_TASK PROMPT_:
Each record must reappear in the answer exactly as it is written.

####################

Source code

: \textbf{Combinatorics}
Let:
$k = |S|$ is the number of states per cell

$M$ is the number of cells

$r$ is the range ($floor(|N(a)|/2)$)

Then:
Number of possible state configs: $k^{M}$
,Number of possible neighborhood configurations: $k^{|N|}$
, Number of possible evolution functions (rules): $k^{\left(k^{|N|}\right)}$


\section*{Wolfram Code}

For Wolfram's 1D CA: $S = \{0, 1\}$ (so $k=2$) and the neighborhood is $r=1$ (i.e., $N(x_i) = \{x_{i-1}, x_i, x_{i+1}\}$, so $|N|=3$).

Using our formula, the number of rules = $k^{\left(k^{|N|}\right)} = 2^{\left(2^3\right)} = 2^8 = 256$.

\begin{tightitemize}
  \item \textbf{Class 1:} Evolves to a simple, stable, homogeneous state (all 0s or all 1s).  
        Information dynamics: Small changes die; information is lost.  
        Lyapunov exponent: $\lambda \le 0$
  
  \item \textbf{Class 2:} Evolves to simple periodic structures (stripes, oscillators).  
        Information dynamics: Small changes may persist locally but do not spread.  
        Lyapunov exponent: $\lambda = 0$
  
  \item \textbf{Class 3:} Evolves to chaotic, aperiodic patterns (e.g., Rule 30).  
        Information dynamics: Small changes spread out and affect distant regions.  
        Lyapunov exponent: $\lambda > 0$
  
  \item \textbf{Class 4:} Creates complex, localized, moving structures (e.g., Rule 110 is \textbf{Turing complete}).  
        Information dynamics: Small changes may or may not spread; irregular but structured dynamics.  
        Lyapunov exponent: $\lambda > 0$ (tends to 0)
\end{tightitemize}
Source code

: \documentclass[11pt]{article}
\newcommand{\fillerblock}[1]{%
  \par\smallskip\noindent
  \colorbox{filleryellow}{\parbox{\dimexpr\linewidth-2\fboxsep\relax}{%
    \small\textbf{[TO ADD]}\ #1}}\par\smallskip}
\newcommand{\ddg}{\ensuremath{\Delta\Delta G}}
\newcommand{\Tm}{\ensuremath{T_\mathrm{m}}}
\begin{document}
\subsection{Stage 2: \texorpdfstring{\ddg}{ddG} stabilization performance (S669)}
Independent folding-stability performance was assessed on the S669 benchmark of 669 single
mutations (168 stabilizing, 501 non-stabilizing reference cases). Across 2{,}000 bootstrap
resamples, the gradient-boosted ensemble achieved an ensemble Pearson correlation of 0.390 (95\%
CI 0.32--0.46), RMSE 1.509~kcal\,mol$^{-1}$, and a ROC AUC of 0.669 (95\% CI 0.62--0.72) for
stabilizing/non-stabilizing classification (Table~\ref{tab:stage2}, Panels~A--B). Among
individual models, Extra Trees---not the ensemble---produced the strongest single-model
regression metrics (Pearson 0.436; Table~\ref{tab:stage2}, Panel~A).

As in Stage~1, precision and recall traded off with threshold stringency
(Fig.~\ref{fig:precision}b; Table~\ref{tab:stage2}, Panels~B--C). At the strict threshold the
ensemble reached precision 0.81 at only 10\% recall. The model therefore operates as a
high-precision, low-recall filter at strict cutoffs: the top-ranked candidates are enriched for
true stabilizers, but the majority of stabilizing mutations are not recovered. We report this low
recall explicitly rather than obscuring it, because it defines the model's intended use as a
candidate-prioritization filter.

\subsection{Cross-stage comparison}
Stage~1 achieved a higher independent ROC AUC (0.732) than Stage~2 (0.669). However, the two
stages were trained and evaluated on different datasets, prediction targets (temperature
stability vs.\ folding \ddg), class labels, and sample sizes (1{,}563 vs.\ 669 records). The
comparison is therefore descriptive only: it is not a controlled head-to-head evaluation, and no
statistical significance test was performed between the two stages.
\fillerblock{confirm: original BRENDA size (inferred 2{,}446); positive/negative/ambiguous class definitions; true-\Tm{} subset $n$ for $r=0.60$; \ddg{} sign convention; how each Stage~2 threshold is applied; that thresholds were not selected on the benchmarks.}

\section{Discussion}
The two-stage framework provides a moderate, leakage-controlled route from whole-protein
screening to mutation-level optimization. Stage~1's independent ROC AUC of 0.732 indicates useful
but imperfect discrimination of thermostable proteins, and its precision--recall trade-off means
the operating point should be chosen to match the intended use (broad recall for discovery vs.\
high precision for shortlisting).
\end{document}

####################

_WRITTEN ANSWER_:
Source code

: \textbf{Combinatorics}
Let:
$k = |S|$ is the number of states per cell

$M$ is the number of cells

$r$ is the range ($floor(|N(a)|/2)$)

Then:
Number of possible state configs: $k^{M}$
,Number of possible neighborhood configurations: $k^{|N|}$
, Number of possible evolution functions (rules): $k^{\left(k^{|N|}\right)}$


\section*{Wolfram Code}

For Wolfram's 1D CA: $S = \{0, 1\}$ (so $k=2$) and the neighborhood is $r=1$ (i.e., $N(x_i) = \{x_{i-1}, x_i, x_{i+1}\}$, so $|N|=3$).

Using our formula, the number of rules = $k^{\left(k^{|N|}\right)} = 2^{\left(2^3\right)} = 2^8 = 256$.

\begin{tightitemize}
  \item \textbf{Class 1:} Evolves to a simple, stable, homogeneous state (all 0s or all 1s).  
        Information dynamics: Small changes die; information is lost.  
        Lyapunov exponent: $\lambda \le 0$
  
  \item \textbf{Class 2:} Evolves to simple periodic structures (stripes, oscillators).  
        Information dynamics: Small changes may persist locally but do not spread.  
        Lyapunov exponent: $\lambda = 0$
  
  \item \textbf{Class 3:} Evolves to chaotic, aperiodic patterns (e.g., Rule 30).  
        Information dynamics: Small changes spread out and affect distant regions.  
        Lyapunov exponent: $\lambda > 0$
  
  \item \textbf{Class 4:} Creates complex, localized, moving structures (e.g., Rule 110 is \textbf{Turing complete}).  
        Information dynamics: Small changes may or may not spread; irregular but structured dynamics.  
        Lyapunov exponent: $\lambda > 0$ (tends to 0)
\end{tightitemize}
Source code

: \documentclass[11pt]{article}
\newcommand{\fillerblock}[1]{%
  \par\smallskip\noindent
  \colorbox{filleryellow}{\parbox{\dimexpr\linewidth-2\fboxsep\relax}{%
    \small\textbf{[TO ADD]}\ #1}}\par\smallskip}
\newcommand{\ddg}{\ensuremath{\Delta\Delta G}}
\newcommand{\Tm}{\ensuremath{T_\mathrm{m}}}
\begin{document}
\subsection{Stage 2: \texorpdfstring{\ddg}{ddG} stabilization performance (S669)}
Independent folding-stability performance was assessed on the S669 benchmark of 669 single
mutations (168 stabilizing, 501 non-stabilizing reference cases). Across 2{,}000 bootstrap
resamples, the gradient-boosted ensemble achieved an ensemble Pearson correlation of 0.390 (95\%
CI 0.32--0.46), RMSE 1.509~kcal\,mol$^{-1}$, and a ROC AUC of 0.669 (95\% CI 0.62--0.72) for
stabilizing/non-stabilizing classification (Table~\ref{tab:stage2}, Panels~A--B). Among
individual models, Extra Trees---not the ensemble---produced the strongest single-model
regression metrics (Pearson 0.436; Table~\ref{tab:stage2}, Panel~A).

As in Stage~1, precision and recall traded off with threshold stringency
(Fig.~\ref{fig:precision}b; Table~\ref{tab:stage2}, Panels~B--C). At the strict threshold the
ensemble reached precision 0.81 at only 10\% recall. The model therefore operates as a
high-precision, low-recall filter at strict cutoffs: the top-ranked candidates are enriched for
true stabilizers, but the majority of stabilizing mutations are not recovered. We report this low
recall explicitly rather than obscuring it, because it defines the model's intended use as a
candidate-prioritization filter.

\subsection{Cross-stage comparison}
Stage~1 achieved a higher independent ROC AUC (0.732) than Stage~2 (0.669). However, the two
stages were trained and evaluated on different datasets, prediction targets (temperature
stability vs.\ folding \ddg), class labels, and sample sizes (1{,}563 vs.\ 669 records). The
comparison is therefore descriptive only: it is not a controlled head-to-head evaluation, and no
statistical significance test was performed between the two stages.
\fillerblock{confirm: original BRENDA size (inferred 2{,}446); positive/negative/ambiguous class definitions; true-\Tm{} subset $n$ for $r=0.60$; \ddg{} sign convention; how each Stage~2 threshold is applied; that thresholds were not selected on the benchmarks.}

\section{Discussion}
The two-stage framework provides a moderate, leakage-controlled route from whole-protein
screening to mutation-level optimization. Stage~1's independent ROC AUC of 0.732 indicates useful
but imperfect discrimination of thermostable proteins, and its precision--recall trade-off means
the operating point should be chosen to match the intended use (broad recall for discovery vs.\
high precision for shortlisting).
\end{document}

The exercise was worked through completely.